Distributed Authorization in Task Delegation

In my previous post, I was discussing how distributed authorization might be facilitated. Today, I want to discuss what effects such authorization tokens can have if we relay them, effectively achieving delegation.

“The first runner in a relay - kindergarten Sports Festival.” by MIKI Yoshihito. (#mikiyoshihito) is licensed under CC BY 2.0

Distributing authorization has the immediate effect that it (mostly) eliminates authorization servers. In practice, there always needs to be a machine to issue such tokens, of course – but it does not have to be consulted for every imaginable action someone takes. As I briefly discussed previously, authorization tokens can last a fairly long time (but should not last infinitely), and we can query for revocations quite carefully.

This attempt to eliminate authorization servers has two major benefits, and one downside.

Central authorization servers are choke points that can slow down distributed systems, because they’re involved in (most) every action taken. Removing them increases performance.
Such servers also become single points of failure. Removing them increases reliability.
The downside is that just as we have (mostly) accepted the web to be “eventually consistent”, we’ll have to do the same with authorization.

Eventual Consistency

Eventual consistency is a term that was flung around a lot more a good decade ago than it is nowadays, so let’s have a very quick recap.

A system is consistent if all nodes have the same view of the system state. In practice, this does not have to encompass the entire system, but is restricted to those nodes that participate in something or another.

For example, if Alice and Prilidiano both have a messenger app open that transmits messages directly, say via Bluetooth or local WiFi, then the system is consistent once Prilidiano receives the message Alice sent (or vice versa). This consistent state is of course the one we want to achieve.

We can easily have consistent states in synchronous systems. If Alice’s app does not consider the message sent until Prilidiano’s app has returned an acknowledgement, that’s where we are.

In an asynchronous system, Alice’s app may consider the message received once the send operation is done, without waiting for acknowledgement. This means there is a short period of time in which the system is inconsistent – Alice considers the message arrived, but Prilidiano is still receiving it.

Of course, with a direct connection, this takes split seconds. So let’s consider the more realistic situation where Alice and Prilidiano do not speak with each other, but use Ted as a relay. We’ll also introduce a problem here, and therefore consider a sequence of events:

Alice sends the message to Ted. Alice knows the message is sent, but cannot consider it received yet.
Ted sends the message to Prilidiano. Prilidiano considers the message received.
Prilidiano sends an acknowledgement to Ted.
Alice drives into a tunnel and loses internet connectivity.
Ted tries to forward the acknowledgement to Alice and fails.
Alice leaves the tunnel again and regains internet connectivity.
A second attempt by Ted to forward the acknowledgement succeeds.

When that last step is completed, the system is consistent again. But we don’t know how long Alice stays in the tunnel for – it’d definitely longer than the split seconds of direct communication. While no state is lost in this kind of situation, the overall system only becomes consistent eventually.
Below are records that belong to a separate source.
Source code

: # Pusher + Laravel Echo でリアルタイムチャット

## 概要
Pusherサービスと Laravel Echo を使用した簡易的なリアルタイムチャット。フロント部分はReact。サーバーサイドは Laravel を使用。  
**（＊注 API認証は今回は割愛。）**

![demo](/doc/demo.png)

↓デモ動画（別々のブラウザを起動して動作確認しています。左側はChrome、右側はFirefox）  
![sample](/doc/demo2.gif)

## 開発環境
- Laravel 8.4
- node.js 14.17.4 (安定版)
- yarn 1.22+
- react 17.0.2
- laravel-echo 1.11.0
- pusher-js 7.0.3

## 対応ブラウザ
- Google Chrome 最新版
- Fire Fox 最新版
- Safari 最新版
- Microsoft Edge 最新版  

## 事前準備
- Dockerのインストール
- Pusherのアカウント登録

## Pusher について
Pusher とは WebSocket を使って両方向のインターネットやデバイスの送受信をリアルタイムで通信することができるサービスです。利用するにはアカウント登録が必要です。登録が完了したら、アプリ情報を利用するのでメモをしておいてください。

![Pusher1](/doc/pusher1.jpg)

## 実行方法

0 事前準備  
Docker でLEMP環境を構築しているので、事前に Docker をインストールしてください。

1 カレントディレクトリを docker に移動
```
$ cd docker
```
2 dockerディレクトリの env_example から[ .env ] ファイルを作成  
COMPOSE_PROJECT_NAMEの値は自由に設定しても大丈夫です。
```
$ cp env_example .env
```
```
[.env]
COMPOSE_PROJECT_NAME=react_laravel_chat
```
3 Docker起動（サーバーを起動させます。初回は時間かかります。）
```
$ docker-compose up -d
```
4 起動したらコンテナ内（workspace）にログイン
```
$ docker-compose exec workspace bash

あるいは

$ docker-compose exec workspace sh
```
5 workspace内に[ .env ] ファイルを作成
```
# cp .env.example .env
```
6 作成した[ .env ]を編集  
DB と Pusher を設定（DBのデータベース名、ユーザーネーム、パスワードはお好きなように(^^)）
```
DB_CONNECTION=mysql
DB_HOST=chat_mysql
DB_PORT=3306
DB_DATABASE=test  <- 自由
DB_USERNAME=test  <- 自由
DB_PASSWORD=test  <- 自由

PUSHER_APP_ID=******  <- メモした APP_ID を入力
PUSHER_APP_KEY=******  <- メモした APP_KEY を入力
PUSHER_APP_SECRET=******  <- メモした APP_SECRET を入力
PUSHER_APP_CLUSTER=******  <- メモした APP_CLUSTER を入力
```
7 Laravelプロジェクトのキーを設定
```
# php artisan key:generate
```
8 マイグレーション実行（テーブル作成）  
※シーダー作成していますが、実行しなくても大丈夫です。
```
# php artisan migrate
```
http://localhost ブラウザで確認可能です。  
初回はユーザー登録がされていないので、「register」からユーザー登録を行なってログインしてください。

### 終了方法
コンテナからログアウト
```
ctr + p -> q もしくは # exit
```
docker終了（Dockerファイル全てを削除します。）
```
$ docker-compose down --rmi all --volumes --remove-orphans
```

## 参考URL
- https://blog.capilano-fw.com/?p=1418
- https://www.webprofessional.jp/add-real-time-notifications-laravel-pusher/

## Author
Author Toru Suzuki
This is, of course, how messenger apps always work. It’s exceedingly rare for an app to completely lose a message. In the worst case, there will be some kind of error that a message could not be delivered within a reasonable time frame. The web is eventually consistent pretty much by design, after all.

Consistency with Multiple Parties

Ted in the preceding example is actually not very smart. She’s not supposed to be. That is, she’s just passing on messages, and doesn’t and shouldn’t care about the contents.

What if it was not a messenger, though? Or rather, what if the message was very specific? What if, for example, Prilidiano was a printer, and Alice was the owner of some document that she wanted to have printed?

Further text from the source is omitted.